Well, it looks as if the populist-right AfD did even better than expected in regional elections in Germany today.
According to exit polls, the AfD won 23 per cent of the vote in the depressed eastern region of Saxony-Anhalt, where the radical right has long been active. But it also exceeded expectations in wealthy western Baden-Württemberg and Rhineland-Palatinate, scoring 12.5 per cent and 11 per cent, respectively. The AfD mobilised droves of former non-voters, boosting voter participation as high as 72 per cent, far above normal levels for regional polls — a sign of how deeply the refugee crisis is shaking Germany.
The best guess yesterday was that the AfD were closing in on double digits in the two western regions, and would take 18-19% in Saxony.
But—elections are complicated—look at what happened to the SPD, the left-of-center part of Merkel’s governing coalition:
The social democrats, Ms Merkel’s coalition partners, who have strongly backed her refugee policies, fared even worse, being driven into fourth place behind the AfD, in Baden-Württemberg and Sachsen-Anhalt. The SPD salvaged a little battered pride in Rhineland-Palatinate, where it narrowly retained power, beating off a CDU challenge led by Julia Klöckner, a rising political star.
It’s worth noting that the rise of Europe’s new populist right can pose a challenge to parties of ‘establishment’ left as well as ‘establishment’ right. And the establishment left’s attempts to go some way to respond to the immigration concerns of many of their traditional supporters can push other party loyalists away. Make of it what you will, but the (pro-immigration) Greens came top in Baden-Württemberg, a former Merkel stronghold, with nearly one-third of the vote, building on the platform that they had built in that state after the Fukushima disaster.
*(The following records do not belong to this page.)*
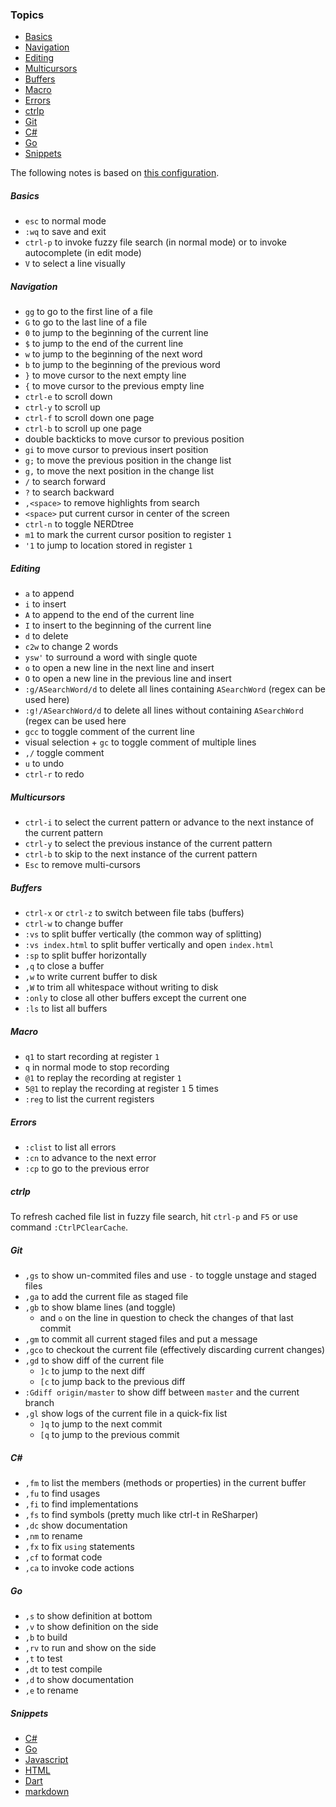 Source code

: ### Topics

- [Basics](#basics)
- [Navigation](#navigation)
- [Editing](#editing)
- [Multicursors](#multicursors)
- [Buffers](#buffers)
- [Macro](#macro)
- [Errors](#errors)
- [ctrlp](#ctrlp)
- [Git](#git)
- [C#](#c%23)
- [Go](#go)
- [Snippets](#snippets)

The following notes is based on [this configuration](https://github.com/alexhokl/.vim/blob/master/vimrc).

##### Basics

- `esc` to normal mode
- `:wq` to save and exit
- `ctrl-p` to invoke fuzzy file search (in normal mode) or to invoke autocomplete (in edit mode)
- `V` to select a line visually

##### Navigation

- `gg` to go to the first line of a file
- `G` to go to the last line of a file
- `0` to jump to the beginning of the current line
- `$` to jump to the end of the current line
- `w` to jump to the beginning of the next word
- `b` to jump to the beginning of the previous word
- `}` to move cursor to the next empty line
- `{` to move cursor to the previous empty line
- `ctrl-e` to scroll down
- `ctrl-y` to scroll up
- `ctrl-f` to scroll down one page
- `ctrl-b` to scroll up one page
- double backticks to move cursor to previous position
- `gi` to move cursor to previous insert position
- `g;` to move the previous position in the change list
- `g,` to move the next position in the change list
- `/` to search forward
- `?` to search backward
- `,<space>` to remove highlights from search
- `<space>` put current cursor in center of the screen
- `ctrl-n` to toggle NERDtree
- `m1` to mark the current cursor position to register `1`
- `'1` to jump to location stored in register `1`

##### Editing

- `a` to append
- `i` to insert
- `A` to append to the end of the current line
- `I` to insert to the beginning of the current line
- `d` to delete
- `c2w` to change 2 words
- `ysw'` to surround a word with single quote
- `o` to open a new line in the next line and insert
- `O` to open a new line in the previous line and insert
- `:g/ASearchWord/d` to delete all lines containing `ASearchWord` (regex can be
used here)
- `:g!/ASearchWord/d` to delete all lines without containing `ASearchWord` (regex can
be used here
- `gcc` to toggle comment of the current line
- visual selection + `gc` to toggle comment of multiple lines
- `,/` toggle comment
- `u` to undo
- `ctrl-r` to redo

##### Multicursors

- `ctrl-i` to select the current pattern or advance to the next instance of the
    current pattern
- `ctrl-y` to select the previous instance of the current pattern
- `ctrl-b` to skip to the next instance of the current pattern
- `Esc` to remove multi-cursors

##### Buffers

- `ctrl-x` or `ctrl-z` to switch between file tabs (buffers)
- `ctrl-w` to change buffer
- `:vs` to split buffer vertically (the common way of splitting)
- `:vs index.html` to split buffer vertically and open `index.html`
- `:sp` to split buffer horizontally
- `,q` to close a buffer
- `,w` to write current buffer to disk
- `,W` to trim all whitespace without writing to disk
- `:only` to close all other buffers except the current one
- `:ls` to list all buffers

##### Macro

- `q1` to start recording at register `1`
- `q` in normal mode to stop recording
- `@1` to replay the recording at register `1`
- `5@1` to replay the recording at register `1` 5 times
- `:reg` to list the current registers

##### Errors

- `:clist` to list all errors
- `:cn` to advance to the next error
- `:cp` to go to the previous error

##### ctrlp

To refresh cached file list in fuzzy file search, hit `ctrl-p` and `F5` or use
command `:CtrlPClearCache`.


##### Git

- `,gs` to show un-commited files and use `-` to toggle unstage and staged
    files
- `,ga` to add the current file as staged file
- `,gb` to show blame lines (and toggle)
  - and `o` on the line in question to check the changes of that last commit
- `,gm` to commit all current staged files and put a message
- `,gco` to checkout the current file (effectively discarding current changes)
- `,gd` to show diff of the current file
  - `]c` to jump to the next diff
  - `[c` to jump back to the previous diff
- `:Gdiff origin/master` to show diff between `master` and the current branch
- `,gl` show logs of the current file in a quick-fix list
  - `]q` to jump to the next commit
  - `[q` to jump to the previous commit

##### C#

- `,fm` to list the members (methods or properties) in the current buffer
- `,fu` to find usages
- `,fi` to find implementations
- `,fs` to find symbols (pretty much like ctrl-t in ReSharper)
- `,dc` show documentation
- `,nm` to rename
- `,fx` to fix `using` statements
- `,cf` to format code
- `,ca` to invoke code actions

##### Go

- `,s` to show definition at bottom
- `,v` to show definition on the side
- `,b` to build
- `,rv` to run and show on the side
- `,t` to test
- `,dt` to test compile
- `,d` to show documentation
- `,e` to rename

##### Snippets

- [C#](https://github.com/honza/vim-snippets/blob/master/snippets/cs.snippets)
- [Go](https://github.com/honza/vim-snippets/blob/master/snippets/go.snippets)
- [Javascript](https://github.com/honza/vim-snippets/blob/master/snippets/javascript-es6-react.snippets)
- [HTML](https://github.com/honza/vim-snippets/blob/master/snippets/html.snippets)
- [Dart](https://github.com/honza/vim-snippets/blob/master/snippets/dart.snippets)
- [markdown](https://github.com/honza/vim-snippets/blob/master/snippets/markdown.snippets)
In 2006 Merkel’s CDU took home some 44 percent of the vote there. Now that’s down to a little over a quarter.
As I mentioned yesterday, Merkel remains unassailable for now. She has no obvious challengers within her own party, and there is no workable constellation of parties that could form a coalition to replace her own.
What results like these do do, however, is chip away at the aura of invincibility that has surrounded Merkel. That matters at a time when she is trying to persuade Europeans to agree to an approach to immigration that many of them reject.
With an EU immigration summit approaching, Der Spiegel has a good and not (entirely) unsympathetic article on how matters stand between the “indispensable European” (as The Economist describes Merkel) and her European partners.
Here are some extracts:
The chancellor has played a variety of roles in Brussels throughout her career. She began as a clumsy novice, but as a result of the euro crisis she ultimately became the most powerful leader in Europe. Now, however, she has isolated Germany in the European Union to a greater degree than any chancellor before her….
[T]he fissure runs through the entire continent. Germany and France are estranged, Eastern European member states have joined Austria in an anti-Merkel alliance and European Council President Tusk has defected to the enemy camp…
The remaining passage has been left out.